*** Data provided ***

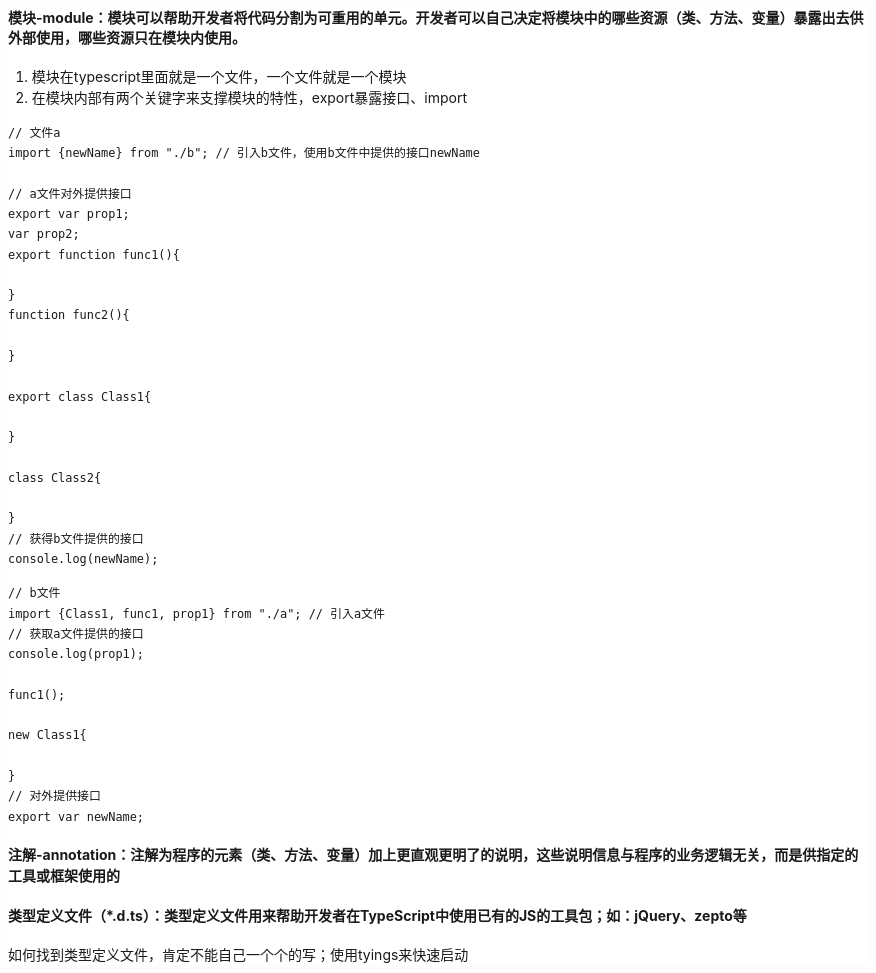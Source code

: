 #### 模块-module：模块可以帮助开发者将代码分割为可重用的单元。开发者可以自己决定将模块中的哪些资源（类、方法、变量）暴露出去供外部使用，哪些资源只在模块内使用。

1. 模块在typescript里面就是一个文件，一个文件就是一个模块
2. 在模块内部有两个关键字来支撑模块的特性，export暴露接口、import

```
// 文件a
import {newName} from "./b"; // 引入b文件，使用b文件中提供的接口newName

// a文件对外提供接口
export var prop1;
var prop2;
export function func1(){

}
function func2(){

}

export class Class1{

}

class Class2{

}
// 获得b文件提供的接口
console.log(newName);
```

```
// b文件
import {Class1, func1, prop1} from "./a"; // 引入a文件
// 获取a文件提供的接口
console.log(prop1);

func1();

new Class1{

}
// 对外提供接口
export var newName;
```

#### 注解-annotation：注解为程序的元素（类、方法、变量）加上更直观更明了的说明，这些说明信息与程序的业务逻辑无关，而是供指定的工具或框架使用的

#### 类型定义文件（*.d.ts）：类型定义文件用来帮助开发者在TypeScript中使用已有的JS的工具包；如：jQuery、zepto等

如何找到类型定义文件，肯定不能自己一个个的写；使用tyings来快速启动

*** End of Data provided ***
*** Data provided ***

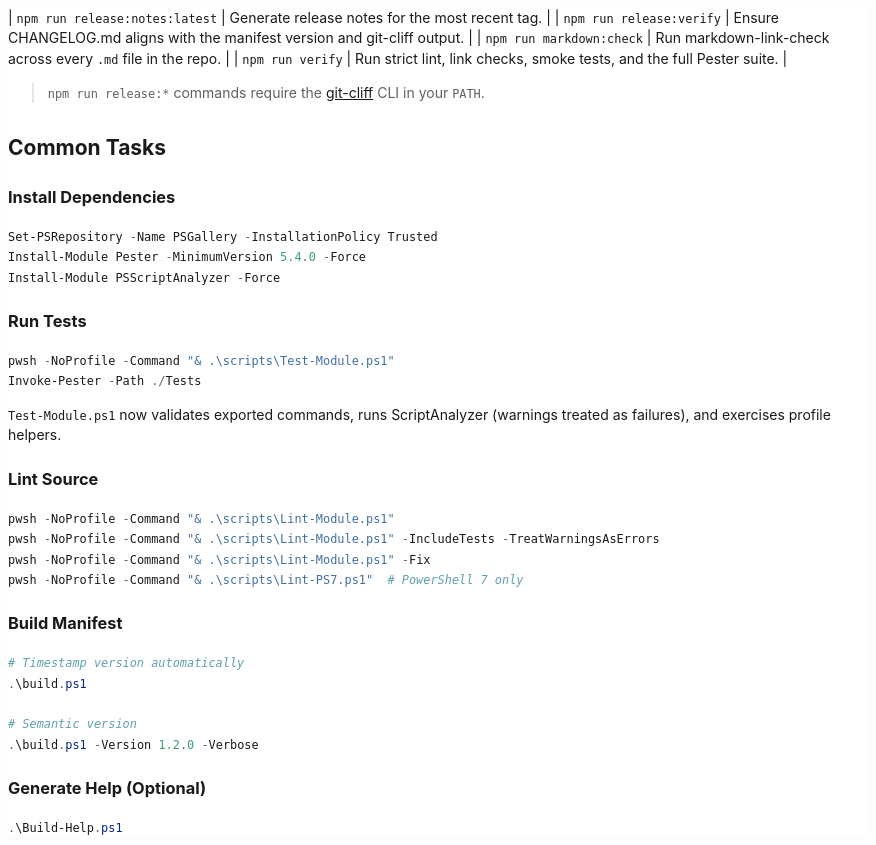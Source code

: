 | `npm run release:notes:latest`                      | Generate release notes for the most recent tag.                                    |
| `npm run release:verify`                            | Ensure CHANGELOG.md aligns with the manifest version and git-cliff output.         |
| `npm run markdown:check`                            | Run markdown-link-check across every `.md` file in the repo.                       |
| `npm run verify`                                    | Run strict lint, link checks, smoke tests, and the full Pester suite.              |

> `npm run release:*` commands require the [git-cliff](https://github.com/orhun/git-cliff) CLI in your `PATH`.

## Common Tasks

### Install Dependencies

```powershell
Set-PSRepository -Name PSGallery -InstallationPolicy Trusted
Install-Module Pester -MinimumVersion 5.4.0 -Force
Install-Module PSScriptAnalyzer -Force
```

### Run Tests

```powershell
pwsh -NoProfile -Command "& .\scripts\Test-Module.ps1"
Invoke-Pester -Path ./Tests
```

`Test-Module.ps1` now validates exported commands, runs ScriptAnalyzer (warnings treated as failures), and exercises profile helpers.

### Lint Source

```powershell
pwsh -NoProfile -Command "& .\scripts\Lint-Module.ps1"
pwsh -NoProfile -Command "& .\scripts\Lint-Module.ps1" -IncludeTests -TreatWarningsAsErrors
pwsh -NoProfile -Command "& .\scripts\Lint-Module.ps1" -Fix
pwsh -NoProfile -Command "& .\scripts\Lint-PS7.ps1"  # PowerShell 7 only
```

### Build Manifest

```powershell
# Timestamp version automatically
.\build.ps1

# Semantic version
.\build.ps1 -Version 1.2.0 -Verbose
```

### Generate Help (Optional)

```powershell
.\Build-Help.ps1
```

*** End of Data provided ***

_What needs to be done_. Write out each line of the data that holds the string "release".

_Task result_.
: | `npm run release:notes:latest`                      | Generate release notes for the most recent tag.                                    |
| `npm run release:verify`                            | Ensure CHANGELOG.md aligns with the manifest version and git-cliff output.         |
> `npm run release:*` commands require the [git-cliff](https://github.com/orhun/git-cliff) CLI in your `PATH`.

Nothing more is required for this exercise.